* ABOUT THIS EXERCISE *
For this exercise, output the line containing "Batch effects are" and all lines after it to the end of the records, exactly, with no other content.

* Records drawn from a dataset *
####

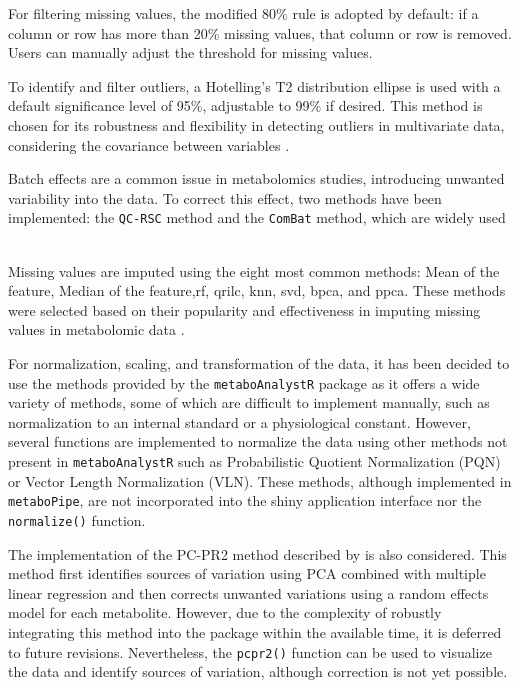 \documentclass[ENG, BIB]{TFUOC}%
\begin{document}
For filtering missing values, the modified 80\% rule is adopted by default: if a column or row has more than 20\% missing values, that column or row is removed. Users can manually adjust the threshold for missing values.

To identify and filter outliers, a Hotelling's T2 distribution ellipse is used with a default significance level of 95\%, adjustable to 99\% if desired. This method is chosen for its robustness and flexibility in detecting outliers in multivariate data, considering the covariance between variables \cite{wuUsingNontargetedLCMS2021, viallonNewPipelineNormalization2021}.

Batch effects are a common issue in metabolomics studies, introducing unwanted variability into the data. To correct this effect, two methods have been implemented: the \texttt{QC-RSC} method and the \texttt{ComBat} method, which are widely used \


Missing values are imputed using the eight most common methods: Mean of the feature, Median of the feature,\gls{rf}, \gls{qrilc}, \gls{knn}, \gls{svd}, \gls{bpca}, and \gls{ppca}. These methods were selected based on their popularity and effectiveness in imputing missing values in metabolomic data \cite{weiMissingValueImputation2018,sunPretreatingNormalizingMetabolomics2024}.

For normalization, scaling, and transformation of the data, it has been decided to use the methods provided by the \texttt{metaboAnalystR} package as it offers a wide variety of methods, some of which are difficult to implement manually, such as normalization to an internal standard or a physiological constant. However, several functions are implemented to normalize the data using other methods not present in \texttt{metaboAnalystR} such as Probabilistic Quotient Normalization (PQN) or Vector Length Normalization (VLN). These methods, although implemented in \texttt{metaboPipe}, are not incorporated into the shiny application interface nor the \texttt{normalize()} function.

The implementation of the PC-PR2 method described by \citeauthor{viallonNewPipelineNormalization2021} is also considered. This method first identifies sources of variation using PCA combined with multiple linear regression and then corrects unwanted variations using a random effects model for each metabolite. However, due to the complexity of robustly integrating this method into the package within the available time, it is deferred to future revisions. Nevertheless, the \texttt{pcpr2()} function can be used to visualize the data and identify sources of variation, although correction is not yet possible.
\end{document}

####

* SOLUTION TO THIS TASK *
Batch effects are a common issue in metabolomics studies, introducing unwanted variability into the data. To correct this effect, two methods have been implemented: the \texttt{QC-RSC} method and the \texttt{ComBat} method, which are widely used \


Missing values are imputed using the eight most common methods: Mean of the feature, Median of the feature,\gls{rf}, \gls{qrilc}, \gls{knn}, \gls{svd}, \gls{bpca}, and \gls{ppca}. These methods were selected based on their popularity and effectiveness in imputing missing values in metabolomic data \cite{weiMissingValueImputation2018,sunPretreatingNormalizingMetabolomics2024}.

For normalization, scaling, and transformation of the data, it has been decided to use the methods provided by the \texttt{metaboAnalystR} package as it offers a wide variety of methods, some of which are difficult to implement manually, such as normalization to an internal standard or a physiological constant. However, several functions are implemented to normalize the data using other methods not present in \texttt{metaboAnalystR} such as Probabilistic Quotient Normalization (PQN) or Vector Length Normalization (VLN). These methods, although implemented in \texttt{metaboPipe}, are not incorporated into the shiny application interface nor the \texttt{normalize()} function.

The implementation of the PC-PR2 method described by \citeauthor{viallonNewPipelineNormalization2021} is also considered. This method first identifies sources of variation using PCA combined with multiple linear regression and then corrects unwanted variations using a random effects model for each metabolite. However, due to the complexity of robustly integrating this method into the package within the available time, it is deferred to future revisions. Nevertheless, the \texttt{pcpr2()} function can be used to visualize the data and identify sources of variation, although correction is not yet possible.
\end{document}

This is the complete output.